Hormone imbalances account for around 10% of all male factor infertility cases, and can manifest themselves in myriad ways, ranging from sexual dysfunction to low sperm concentration. Generally speaking, hormone imbalances are both detectable and correctable.
As we alluded to in the last lesson’s discussion of azoospermia, hormones are regulated in the brain. The hypothalamus detects hormone levels in the body, and messages to the pituitary gland (also in the brain), to begin producing hormones at the necessary levels.
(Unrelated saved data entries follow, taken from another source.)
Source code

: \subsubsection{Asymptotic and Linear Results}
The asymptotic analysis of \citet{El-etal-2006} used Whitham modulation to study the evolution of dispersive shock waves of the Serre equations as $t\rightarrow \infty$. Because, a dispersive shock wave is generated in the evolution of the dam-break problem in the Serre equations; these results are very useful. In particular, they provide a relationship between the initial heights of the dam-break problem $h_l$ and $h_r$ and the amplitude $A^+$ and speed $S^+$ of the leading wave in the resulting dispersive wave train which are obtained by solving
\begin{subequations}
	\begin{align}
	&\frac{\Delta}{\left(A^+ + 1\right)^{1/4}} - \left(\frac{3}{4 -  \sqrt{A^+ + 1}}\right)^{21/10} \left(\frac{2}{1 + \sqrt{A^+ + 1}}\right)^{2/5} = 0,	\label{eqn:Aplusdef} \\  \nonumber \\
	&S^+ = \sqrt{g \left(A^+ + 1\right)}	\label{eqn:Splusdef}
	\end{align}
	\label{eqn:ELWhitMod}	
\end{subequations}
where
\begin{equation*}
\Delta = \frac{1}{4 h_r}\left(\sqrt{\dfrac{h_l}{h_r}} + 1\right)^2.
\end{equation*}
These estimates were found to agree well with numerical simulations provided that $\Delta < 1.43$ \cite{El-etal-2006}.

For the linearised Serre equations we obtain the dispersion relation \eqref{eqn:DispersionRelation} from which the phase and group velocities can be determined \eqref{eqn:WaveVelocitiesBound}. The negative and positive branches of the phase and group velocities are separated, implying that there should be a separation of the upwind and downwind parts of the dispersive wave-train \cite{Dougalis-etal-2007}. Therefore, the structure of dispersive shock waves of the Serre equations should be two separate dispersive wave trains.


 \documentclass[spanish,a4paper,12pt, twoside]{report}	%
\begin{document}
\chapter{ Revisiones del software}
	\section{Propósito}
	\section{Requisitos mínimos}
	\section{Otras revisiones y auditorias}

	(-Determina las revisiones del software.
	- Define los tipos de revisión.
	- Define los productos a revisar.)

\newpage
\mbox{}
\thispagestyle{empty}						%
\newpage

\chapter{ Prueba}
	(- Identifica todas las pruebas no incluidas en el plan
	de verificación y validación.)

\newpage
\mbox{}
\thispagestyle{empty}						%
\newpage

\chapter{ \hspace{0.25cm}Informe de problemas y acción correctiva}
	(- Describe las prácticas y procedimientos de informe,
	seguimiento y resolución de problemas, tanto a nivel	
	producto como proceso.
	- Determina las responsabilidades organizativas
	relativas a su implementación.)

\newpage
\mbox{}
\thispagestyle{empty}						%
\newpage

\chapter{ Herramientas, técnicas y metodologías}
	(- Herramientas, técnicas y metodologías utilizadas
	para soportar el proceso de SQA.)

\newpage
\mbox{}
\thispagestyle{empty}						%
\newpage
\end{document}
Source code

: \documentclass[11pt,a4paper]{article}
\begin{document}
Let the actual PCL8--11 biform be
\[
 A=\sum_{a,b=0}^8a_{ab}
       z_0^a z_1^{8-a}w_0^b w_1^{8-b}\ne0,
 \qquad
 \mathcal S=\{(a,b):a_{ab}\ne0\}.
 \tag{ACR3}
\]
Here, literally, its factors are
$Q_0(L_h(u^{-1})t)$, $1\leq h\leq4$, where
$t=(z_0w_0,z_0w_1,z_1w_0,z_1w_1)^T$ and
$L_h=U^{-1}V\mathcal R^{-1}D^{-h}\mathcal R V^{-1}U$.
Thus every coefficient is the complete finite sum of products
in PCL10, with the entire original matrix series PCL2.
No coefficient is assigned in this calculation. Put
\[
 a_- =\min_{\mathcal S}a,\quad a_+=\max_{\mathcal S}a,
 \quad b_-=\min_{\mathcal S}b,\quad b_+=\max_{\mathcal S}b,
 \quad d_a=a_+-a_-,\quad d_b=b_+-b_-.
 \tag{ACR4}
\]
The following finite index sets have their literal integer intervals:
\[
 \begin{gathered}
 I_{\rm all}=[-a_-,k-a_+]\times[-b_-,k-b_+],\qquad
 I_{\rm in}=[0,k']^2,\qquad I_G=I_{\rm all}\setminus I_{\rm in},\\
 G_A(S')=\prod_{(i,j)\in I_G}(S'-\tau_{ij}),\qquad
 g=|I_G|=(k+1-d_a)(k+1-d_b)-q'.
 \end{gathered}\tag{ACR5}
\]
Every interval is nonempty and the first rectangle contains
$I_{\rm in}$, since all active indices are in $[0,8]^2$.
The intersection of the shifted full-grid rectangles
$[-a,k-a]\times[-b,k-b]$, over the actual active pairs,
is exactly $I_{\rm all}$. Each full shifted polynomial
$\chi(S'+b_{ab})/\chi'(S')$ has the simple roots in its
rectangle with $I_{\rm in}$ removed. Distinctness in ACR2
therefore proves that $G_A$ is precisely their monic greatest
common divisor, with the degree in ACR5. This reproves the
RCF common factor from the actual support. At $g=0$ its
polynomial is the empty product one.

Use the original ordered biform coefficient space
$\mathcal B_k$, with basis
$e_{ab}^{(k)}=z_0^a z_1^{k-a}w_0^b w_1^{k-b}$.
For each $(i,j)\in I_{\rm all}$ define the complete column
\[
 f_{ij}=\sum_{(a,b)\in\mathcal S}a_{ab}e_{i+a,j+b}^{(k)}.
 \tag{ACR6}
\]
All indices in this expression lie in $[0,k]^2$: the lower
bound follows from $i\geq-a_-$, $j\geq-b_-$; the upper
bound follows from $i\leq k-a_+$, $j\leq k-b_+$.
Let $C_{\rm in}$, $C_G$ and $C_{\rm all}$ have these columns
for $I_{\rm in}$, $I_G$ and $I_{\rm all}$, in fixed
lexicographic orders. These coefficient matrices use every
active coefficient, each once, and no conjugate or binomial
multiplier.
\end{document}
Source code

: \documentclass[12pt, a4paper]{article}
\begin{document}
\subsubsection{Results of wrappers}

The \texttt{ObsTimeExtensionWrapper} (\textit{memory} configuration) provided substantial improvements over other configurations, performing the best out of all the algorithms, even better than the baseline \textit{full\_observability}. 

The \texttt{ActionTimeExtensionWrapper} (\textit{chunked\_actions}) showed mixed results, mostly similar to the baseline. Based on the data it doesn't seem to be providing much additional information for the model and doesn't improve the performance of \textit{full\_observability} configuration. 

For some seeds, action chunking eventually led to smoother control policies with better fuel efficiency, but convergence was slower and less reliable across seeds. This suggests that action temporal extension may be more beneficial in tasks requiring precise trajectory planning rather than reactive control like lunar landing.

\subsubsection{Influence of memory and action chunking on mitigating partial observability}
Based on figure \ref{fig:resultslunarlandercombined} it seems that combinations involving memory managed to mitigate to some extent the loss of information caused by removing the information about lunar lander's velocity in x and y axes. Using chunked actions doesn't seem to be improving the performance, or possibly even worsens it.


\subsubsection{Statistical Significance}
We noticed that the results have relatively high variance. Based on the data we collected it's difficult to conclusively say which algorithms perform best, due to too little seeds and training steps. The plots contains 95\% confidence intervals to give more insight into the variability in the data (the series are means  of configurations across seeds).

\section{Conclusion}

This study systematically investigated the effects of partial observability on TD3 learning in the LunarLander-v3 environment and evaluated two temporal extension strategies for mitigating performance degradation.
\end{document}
The pituitary produces Luteinizing Hormone (LH) and Follicle Stimulating Hormone (FSH), amongst others.
LH impacts the testes' ability to produce testosterone, which dictates libido and erectile function, while FSH (along with testosterone) regulates sperm production. To complete the loop, the hypothalamus measures the body’s level of these hormones, and determines which signals to send to the pituitary to produce more, or less, of each.
Typically, a blood draw (done in the morning as levels change during the day) accurately detects hormone levels and this is where the ranges typically fall:
If a hormone imbalance is detected, your urologist should be focused in determining the root cause. For instance, an elevated prolactin level can indicate risk of a pituitary tumor. When there is an FSH or LH deficit, it’s customary to prescribe hormones that mimic the function of naturally-made FSH and LH.